What you should do:
Every line of the records below that holds the word "like" should be copied out.

Stored records:
++++++

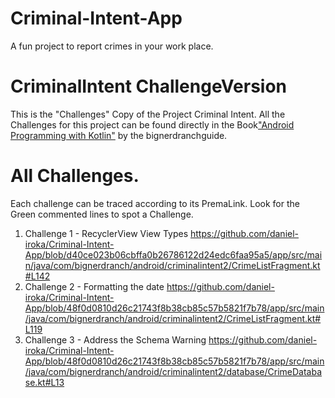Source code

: # Criminal-Intent-App
A fun project to report crimes in your work place.

# CriminalIntent ChallengeVersion

This is the "Challenges" Copy of the Project Criminal Intent. All the Challenges for this project can be found directly in the Book["Android Programming with Kotlin"](https://bignerdranch.com/books/)
by the bignerdranchguide.

# All Challenges.

Each challenge can be traced according to its PremaLink. Look for the Green commented lines to spot a Challenge.

1. Challenge 1 - RecyclerView View Types  https://github.com/daniel-iroka/Criminal-Intent-App/blob/d40ce023b06cbffa0b26786122d24edc6faa95a5/app/src/main/java/com/bignerdranch/android/criminalintent2/CrimeListFragment.kt#L142
2. Challenge 2 - Formatting the date  https://github.com/daniel-iroka/Criminal-Intent-App/blob/48f0d0810d26c21743f8b38cb85c57b5821f7b78/app/src/main/java/com/bignerdranch/android/criminalintent2/CrimeListFragment.kt#L119
3. Challenge 3 - Address the Schema Warning  https://github.com/daniel-iroka/Criminal-Intent-App/blob/48f0d0810d26c21743f8b38cb85c57b5821f7b78/app/src/main/java/com/bignerdranch/android/criminalintent2/database/CrimeDatabase.kt#L13


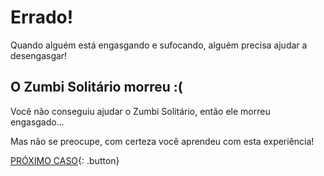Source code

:# Errado!
Quando alguém está engasgando e sufocando, alguém precisa ajudar a desengasgar!

## O Zumbi Solitário morreu :(
Você não conseguiu ajudar o Zumbi Solitário, então ele morreu engasgado...

Mas não se preocupe, com certeza você aprendeu com esta experiência!

[PRÓXIMO CASO](../acoes/caso2.md){: .button}
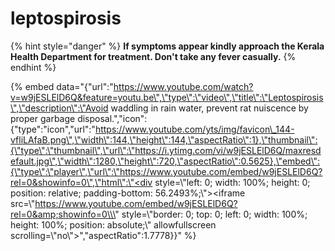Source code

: # leptospirosis

{% hint style="danger" %}
**If symptoms appear kindly approach the Kerala Health Department for treatment. Don't take any fever casually.**
{% endhint %}

{% embed data="{\"url\":\"https://www.youtube.com/watch?v=w9jESLElD6Q&feature=youtu.be\",\"type\":\"video\",\"title\":\"Leptospirosis\",\"description\":\"Avoid waddling in rain water, prevent rat nuiscence by proper garbage disposal.\",\"icon\":{\"type\":\"icon\",\"url\":\"https://www.youtube.com/yts/img/favicon\_144-vfliLAfaB.png\",\"width\":144,\"height\":144,\"aspectRatio\":1},\"thumbnail\":{\"type\":\"thumbnail\",\"url\":\"https://i.ytimg.com/vi/w9jESLElD6Q/maxresdefault.jpg\",\"width\":1280,\"height\":720,\"aspectRatio\":0.5625},\"embed\":{\"type\":\"player\",\"url\":\"https://www.youtube.com/embed/w9jESLElD6Q?rel=0&showinfo=0\",\"html\":\"<div style=\\\"left: 0; width: 100%; height: 0; position: relative; padding-bottom: 56.2493%;\\\"><iframe src=\\\"https://www.youtube.com/embed/w9jESLElD6Q?rel=0&amp;showinfo=0\\\" style=\\\"border: 0; top: 0; left: 0; width: 100%; height: 100%; position: absolute;\\\" allowfullscreen scrolling=\\\"no\\\"></iframe></div>\",\"aspectRatio\":1.7778}}" %}

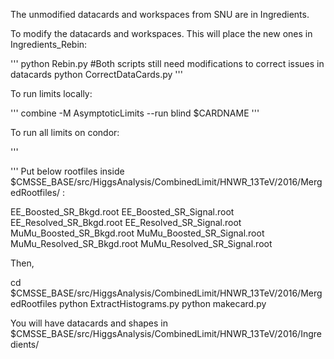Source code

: The unmodified datacards and workspaces from SNU are in Ingredients.

To modify the datacards and workspaces. This will place the new ones in Ingredients_Rebin:

'''
python Rebin.py #Both scripts still need modifications to correct issues in datacards
python CorrectDataCards.py
'''

To run limits locally:

'''
combine -M AsymptoticLimits --run blind $CARDNAME
'''

To run all limits on condor:

'''

'''
Put below rootfiles inside $CMSSE_BASE/src/HiggsAnalysis/CombinedLimit/HNWR_13TeV/2016/MergedRootfiles/ :

EE_Boosted_SR_Bkgd.root
EE_Boosted_SR_Signal.root
EE_Resolved_SR_Bkgd.root
EE_Resolved_SR_Signal.root
MuMu_Boosted_SR_Bkgd.root
MuMu_Boosted_SR_Signal.root
MuMu_Resolved_SR_Bkgd.root
MuMu_Resolved_SR_Signal.root

Then, 

cd $CMSSE_BASE/src/HiggsAnalysis/CombinedLimit/HNWR_13TeV/2016/MergedRootfiles 
python ExtractHistograms.py
python makecard.py

You will have datacards and shapes in $CMSSE_BASE/src/HiggsAnalysis/CombinedLimit/HNWR_13TeV/2016/Ingredients/

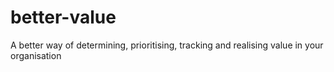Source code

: # better-value
A better way of determining, prioritising, tracking and realising value in your organisation
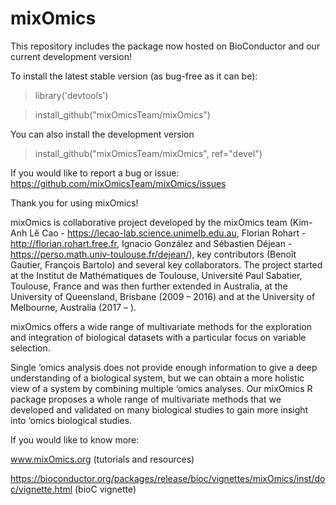 # mixOmics


This repository includes the package now hosted on BioConductor and our current development version!

To install the latest stable version (as bug-free as it can be):
> library('devtools')

> install_github("mixOmicsTeam/mixOmics")

You can also install the development version  
> install_github("mixOmicsTeam/mixOmics", ref="devel")

If you would like to report a bug or issue: https://github.com/mixOmicsTeam/mixOmics/issues

Thank you for using mixOmics!


mixOmics is collaborative project developed by the mixOmics team (Kim-Anh Lê Cao - https://lecao-lab.science.unimelb.edu.au, Florian Rohart - http://florian.rohart.free.fr, Ignacio González and Sébastien Déjean - https://perso.math.univ-toulouse.fr/dejean/), key contributors (Benoît Gautier, François Bartolo) and several key collaborators. The project started at the Institut de Mathématiques de Toulouse, Université Paul Sabatier, Toulouse, France and was then further extended in Australia, at the University of Queensland, Brisbane (2009 – 2016) and at the University of Melbourne, Australia (2017 – ).


mixOmics offers a wide range of multivariate methods for the exploration and integration of biological datasets with a particular focus on variable selection.

Single ‘omics analysis does not provide enough information to give a deep understanding of a biological system, but we can obtain a more holistic view of a system by combining multiple ‘omics analyses. Our mixOmics R package proposes a whole range of multivariate methods that we developed and validated on many biological studies to gain more insight into ‘omics biological studies.

If you would like to know more:

www.mixOmics.org (tutorials and resources)

https://bioconductor.org/packages/release/bioc/vignettes/mixOmics/inst/doc/vignette.html (bioC vignette)


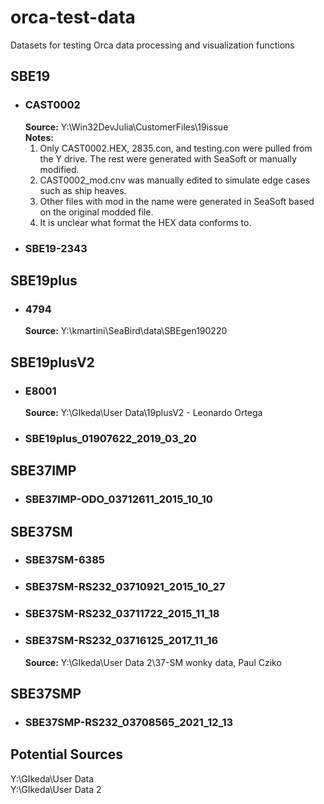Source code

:# orca-test-data
Datasets for testing Orca data processing and visualization functions

## SBE19
* ### CAST0002
    **Source:** Y:\Win32DevJulia\CustomerFiles\19issue  
    **Notes:**  
    1. Only CAST0002.HEX, 2835.con, and testing.con were pulled from the Y drive. The rest were generated with SeaSoft or manually modified.
    2. CAST0002_mod.cnv was manually edited to simulate edge cases such as ship heaves.
    3. Other files with mod in the name were generated in SeaSoft based on the original modded file.
    4. It is unclear what format the HEX data conforms to.
* ### SBE19-2343

## SBE19plus
* ### 4794
    **Source:** Y:\kmartini\SeaBird\data\SBEgen190220

## SBE19plusV2
* ### E8001
    **Source:** Y:\GIkeda\User Data\19plusV2 - Leonardo Ortega
* ### SBE19plus_01907622_2019_03_20

## SBE37IMP
* ### SBE37IMP-ODO_03712611_2015_10_10

## SBE37SM
* ### SBE37SM-6385
* ### SBE37SM-RS232_03710921_2015_10_27
* ### SBE37SM-RS232_03711722_2015_11_18
* ### SBE37SM-RS232_03716125_2017_11_16
    **Source:** Y:\GIkeda\User Data 2\37-SM wonky data, Paul Cziko

## SBE37SMP
* ### SBE37SMP-RS232_03708565_2021_12_13

## Potential Sources
Y:\GIkeda\User Data  
Y:\GIkeda\User Data 2  
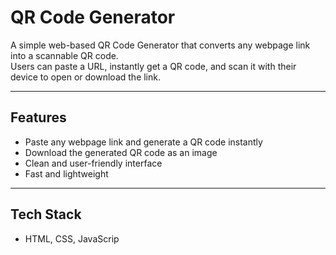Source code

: # QR Code Generator

A simple web-based QR Code Generator that converts any webpage link into a scannable QR code.  
Users can paste a URL, instantly get a QR code, and scan it with their device to open or download the link.

---

## Features
- Paste any webpage link and generate a QR code instantly  
- Download the generated QR code as an image  
- Clean and user-friendly interface  
- Fast and lightweight  

---

## Tech Stack
- HTML, CSS, JavaScrip
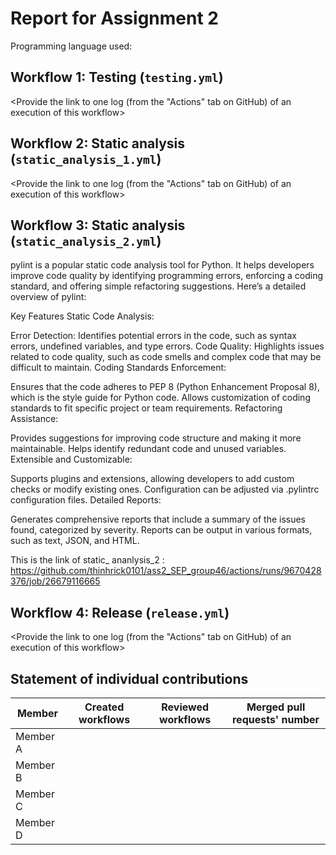 # Report for Assignment 2

Programming language used: <Python>

## Workflow 1: Testing (`testing.yml`)

<Inform which tool is used to compile and test.>

<Provide the link to one log (from the "Actions" tab on GitHub) of an execution of this workflow>

## Workflow 2: Static analysis (`static_analysis_1.yml`)

<Inform which tool is used to perform code quality check with static analysis.>

<Provide the link to one log (from the "Actions" tab on GitHub) of an execution of this workflow>

## Workflow 3: Static analysis (`static_analysis_2.yml`)

pylint is a popular static code analysis tool for Python. It helps developers improve code quality by identifying programming errors, enforcing a coding standard, and offering simple refactoring suggestions. Here’s a detailed overview of pylint:

Key Features
Static Code Analysis:

Error Detection: Identifies potential errors in the code, such as syntax errors, undefined variables, and type errors.
Code Quality: Highlights issues related to code quality, such as code smells and complex code that may be difficult to maintain.
Coding Standards Enforcement:

Ensures that the code adheres to PEP 8 (Python Enhancement Proposal 8), which is the style guide for Python code.
Allows customization of coding standards to fit specific project or team requirements.
Refactoring Assistance:

Provides suggestions for improving code structure and making it more maintainable.
Helps identify redundant code and unused variables.
Extensible and Customizable:

Supports plugins and extensions, allowing developers to add custom checks or modify existing ones.
Configuration can be adjusted via .pylintrc configuration files.
Detailed Reports:

Generates comprehensive reports that include a summary of the issues found, categorized by severity.
Reports can be output in various formats, such as text, JSON, and HTML.

This is the link of static_ ananlysis_2 : https://github.com/thinhrick0101/ass2_SEP_group46/actions/runs/9670428376/job/26679116665

## Workflow 4: Release (`release.yml`)

<Provide the link to one log (from the "Actions" tab on GitHub) of an execution of this workflow>

## Statement of individual contributions

<Write what each group member did. Use the following table for that and add additional text under it if you see fit.>

| Member | Created workflows | Reviewed workflows | Merged pull requests' number |
| --- | --- | --- | --- |
| Member A | | | |
| Member B | | | |
| Member C | | | |
| Member D | | | |
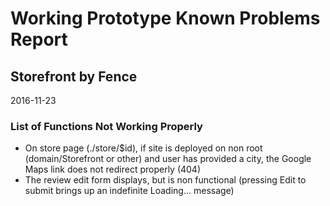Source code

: # Working Prototype Known Problems Report
## Storefront by Fence
2016-11-23

### List of Functions Not Working Properly
- On store page (./store/$id), if site is deployed on non root (domain/Storefront or other) and user has provided a city, the Google Maps link does not redirect properly (404)
- The review edit form displays, but is non functional (pressing Edit to submit brings up an indefinite Loading… message)
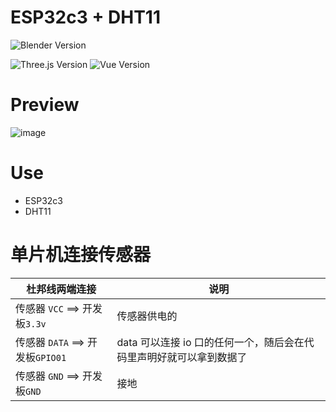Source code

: # ESP32c3 + DHT11

![Blender Version](https://img.shields.io/badge/macOS-Sonoma14.4.1-green)

![Three.js Version](https://img.shields.io/badge/Vscode-编辑器-orange)
![Vue Version](https://img.shields.io/badge/PlatformIO_IDE-插件-blue)



# Preview

![image](https://github.com/user-attachments/assets/6fd64480-e491-4d7f-ae06-23253e6cbde0)

# Use

- ESP32c3
- DHT11

# 单片机连接传感器

| 杜邦线两端连接                   | 说明                                                                |
| -------------------------------- | ------------------------------------------------------------------- |
| 传感器 `VCC` ==> 开发板`3.3v`    | 传感器供电的                                                        |
| 传感器 `DATA` ==> 开发板`GPIO01` | data 可以连接 io 口的任何一个，随后会在代码里声明好就可以拿到数据了 |
| 传感器 `GND` ==> 开发板`GND`     | 接地                                                                |
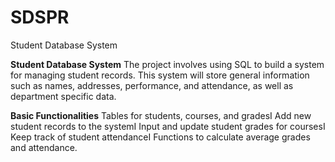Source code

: # SDSPR
Student Database System

**Student Database System**
The project involves using SQL to build a system for managing
student records. This system will store general information
such as names, addresses, performance, and attendance, as
well as department specific data.

**Basic Functionalities**
Tables for students, courses, and gradesI
Add new student records to the systemI
Input and update student grades for coursesI
Keep track of student attendanceI
Functions to calculate average grades and attendance.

++++++

Response to the task:
If you would like to report a bug or issue: https://github.com/mixOmicsTeam/mixOmics/issues
If you would like to know more:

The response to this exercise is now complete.